The Betweenness Centrality Game for Strategic Network Formations

MSR-TR-2008-167 |

In computer networks and social networks, the betweenness centrality of a node measures the amount of information passing through the node when all pairs are conducting shortest-path exchanges. In this paper, we introduce a strategic network-formation game based on the betweenness centrality. In this game, nodes are selfish players, each of which has some budget to build connections. The goal of each player is to fully utilize her budget to strategically build connections so that her betweenness centrality is as large as possible. We refer to this game as the bounded budget betweenness centrality game or the B3C game. We present both theoretical and experimental results about this game. Theoretically, we show that a general B3C game may not have any nontransient Nash equilibrium and it is in fact NP-hard to determine whether nontransient Nash equilibria exist.

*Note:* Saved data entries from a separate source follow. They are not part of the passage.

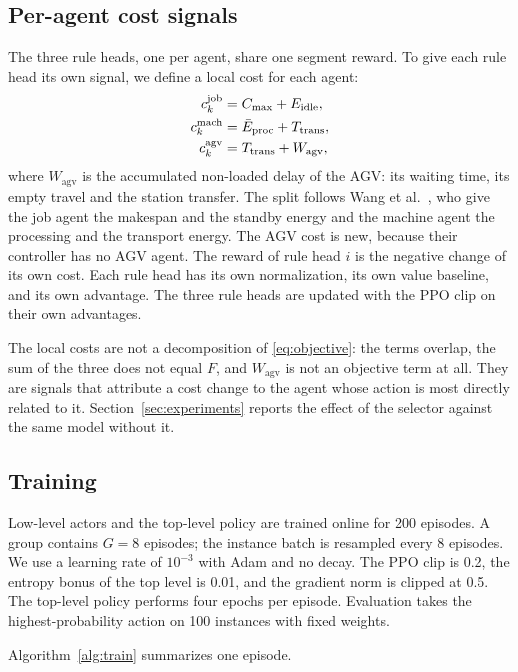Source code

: \subsection{Per-agent cost signals}

The three rule heads, one per agent, share one segment reward. To give each
rule head its own signal, we define a local cost for each agent:
\begin{align}
c^{\mathrm{job}}_k &= C_{\max}+E_{\mathrm{idle}},\\
c^{\mathrm{mach}}_k &= \bar{E}_{\mathrm{proc}}+T_{\mathrm{trans}},\\
c^{\mathrm{agv}}_k &= T_{\mathrm{trans}}+W_{\mathrm{agv}},
\end{align}
where $W_{\mathrm{agv}}$ is the accumulated non-loaded delay of the AGV: its
waiting time, its empty travel and the station transfer. The split follows
Wang et al.~\cite{wang2025multitarget}, who give the job agent the makespan
and the standby energy and the machine agent the processing and the transport
energy. The AGV cost is new, because their controller has no AGV agent. The
reward of rule head $i$ is the negative change of its own cost. Each rule head
has its own normalization, its own value baseline, and its own advantage. The
three rule heads are updated with the PPO clip on their own advantages.

The local costs are not a decomposition of \eqref{eq:objective}: the terms
overlap, the sum of the three does not equal $F$, and $W_{\mathrm{agv}}$ is
not an objective term at all. They are signals that
attribute a cost change to the agent whose action is most directly related to
it. Section~\ref{sec:experiments} reports the effect of the selector against
the same model without it.

\subsection{Training}

Low-level actors and the top-level policy are trained online for 200
episodes. A group contains $G=8$ episodes; the instance batch is resampled
every 8 episodes. We use a learning rate of $10^{-3}$ with Adam and no
decay. The
PPO clip is 0.2, the entropy bonus of the top level is 0.01, and the gradient
norm is clipped at 0.5. The top-level policy performs four epochs per
episode. Evaluation takes the highest-probability action on 100 instances with fixed weights.


Algorithm~\ref{alg:train} summarizes one episode.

Experimentally, we studied the family of uniform B3C games, in which there is an equal amount of information exchange between every pair of nodes, every connection has the same construction cost and every node has enough budget to build k connections. We have discovered several interesting Nash equilibria when k = 2. Our experiments have also inspired us to establish some theoretical results about uniform B3C games. For example, we show that, when k is a variable, it is NP-hard to compute a best response of a node in uniform B3C games; we also prove that a family of symmetric graphs called Abelian Cayley graphs cannot be Nash equilibria for k=2 when the graph is large enough, but there is a unique nontransient Nash equilibrium when k=1. We conjecture, based on our experiments, that every uniform B3C game has a Nash equilibrium, and more strongly, has a Nash equilibrium that is Eulerian.